(The task):
Every line below must come back exactly as it stands, with the images omitted.
# # # #
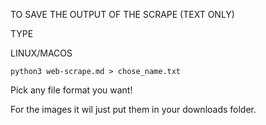 TO SAVE THE OUTPUT OF THE SCRAPE (TEXT ONLY)

TYPE 

LINUX/MACOS
```
python3 web-scrape.md > chose_name.txt
```

Pick any file format you want!

For the images it wil just put them in your downloads folder.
# # # #
(Task answer):
 TO SAVE THE OUTPUT OF THE SCRAPE (TEXT ONLY)

TYPE 

LINUX/MACOS
```
python3 web-scrape.md > chose_name.txt
```

Pick any file format you want!

For the images it wil just put them in your downloads folder.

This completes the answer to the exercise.